### Problem to solve
What follows is a set of entries. Repeat them exactly, but not their pictures.

### Exercise data
- Opening Delimiter -

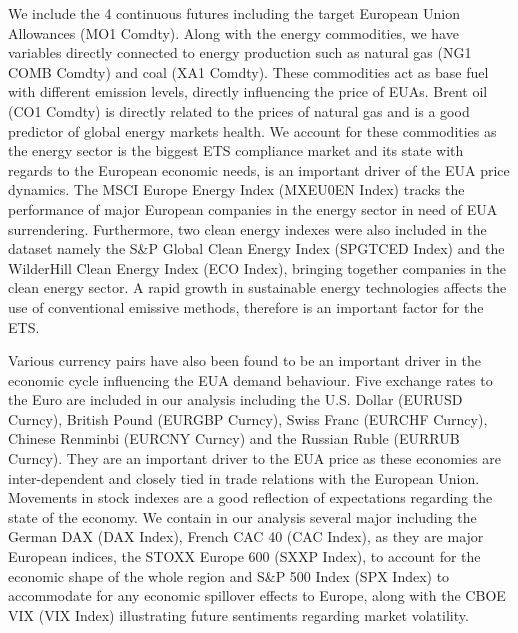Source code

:\documentclass[12pt, letterpaper]{article}
\begin{document}
We include the 4 continuous futures including the target European Union Allowances (MO1 Comdty). Along with the energy commodities, we have variables directly connected to energy production such as natural gas (NG1 COMB Comdty) and coal (XA1 Comdty). These commodities act as base fuel with different emission levels, directly influencing the price of EUAs. Brent oil (CO1 Comdty) is directly related to the prices of natural gas and is a good predictor of global energy markets health. We account for these commodities as the energy sector is the biggest ETS compliance market and its state with regards to the European economic needs, is an important driver of the EUA price dynamics. The MSCI Europe Energy Index (MXEU0EN Index) tracks the performance of major European companies in the energy sector in need of EUA surrendering. Furthermore, two clean energy indexes were also included in the dataset namely the S\&P Global Clean Energy Index (SPGTCED Index) and the WilderHill Clean Energy Index (ECO Index), bringing together companies in the clean energy sector. A rapid growth in sustainable energy technologies affects the use of conventional emissive methods, therefore is an important factor for the ETS.

Various currency pairs have also been found to be an important driver in the economic cycle influencing the EUA demand behaviour. Five exchange rates to the Euro are included in our analysis including the U.S. Dollar (EURUSD Curncy), British Pound (EURGBP Curncy), Swiss Franc (EURCHF Curncy), Chinese Renminbi (EURCNY Curncy) and the Russian Ruble (EURRUB Curncy). They are an important driver to the EUA price as these economies are inter-dependent and closely tied in trade relations with the European Union. Movements in stock indexes are a good reflection of expectations regarding the state of the economy. We contain in our analysis several major including the German DAX (DAX Index), French CAC 40 (CAC Index), as they are major European indices, the STOXX Europe 600 (SXXP Index), to account for the economic shape of the whole region and S\&P 500 Index (SPX Index) to accommodate for any economic spillover effects to Europe, along with the CBOE VIX (VIX Index) illustrating future sentiments regarding market volatility.
\end{document}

- Closing Delimiter -

### Expected answer
Source code

:\documentclass[12pt, letterpaper]{article}
\begin{document}
We include the 4 continuous futures including the target European Union Allowances (MO1 Comdty). Along with the energy commodities, we have variables directly connected to energy production such as natural gas (NG1 COMB Comdty) and coal (XA1 Comdty). These commodities act as base fuel with different emission levels, directly influencing the price of EUAs. Brent oil (CO1 Comdty) is directly related to the prices of natural gas and is a good predictor of global energy markets health. We account for these commodities as the energy sector is the biggest ETS compliance market and its state with regards to the European economic needs, is an important driver of the EUA price dynamics. The MSCI Europe Energy Index (MXEU0EN Index) tracks the performance of major European companies in the energy sector in need of EUA surrendering. Furthermore, two clean energy indexes were also included in the dataset namely the S\&P Global Clean Energy Index (SPGTCED Index) and the WilderHill Clean Energy Index (ECO Index), bringing together companies in the clean energy sector. A rapid growth in sustainable energy technologies affects the use of conventional emissive methods, therefore is an important factor for the ETS.

Various currency pairs have also been found to be an important driver in the economic cycle influencing the EUA demand behaviour. Five exchange rates to the Euro are included in our analysis including the U.S. Dollar (EURUSD Curncy), British Pound (EURGBP Curncy), Swiss Franc (EURCHF Curncy), Chinese Renminbi (EURCNY Curncy) and the Russian Ruble (EURRUB Curncy). They are an important driver to the EUA price as these economies are inter-dependent and closely tied in trade relations with the European Union. Movements in stock indexes are a good reflection of expectations regarding the state of the economy. We contain in our analysis several major including the German DAX (DAX Index), French CAC 40 (CAC Index), as they are major European indices, the STOXX Europe 600 (SXXP Index), to account for the economic shape of the whole region and S\&P 500 Index (SPX Index) to accommodate for any economic spillover effects to Europe, along with the CBOE VIX (VIX Index) illustrating future sentiments regarding market volatility.
\end{document}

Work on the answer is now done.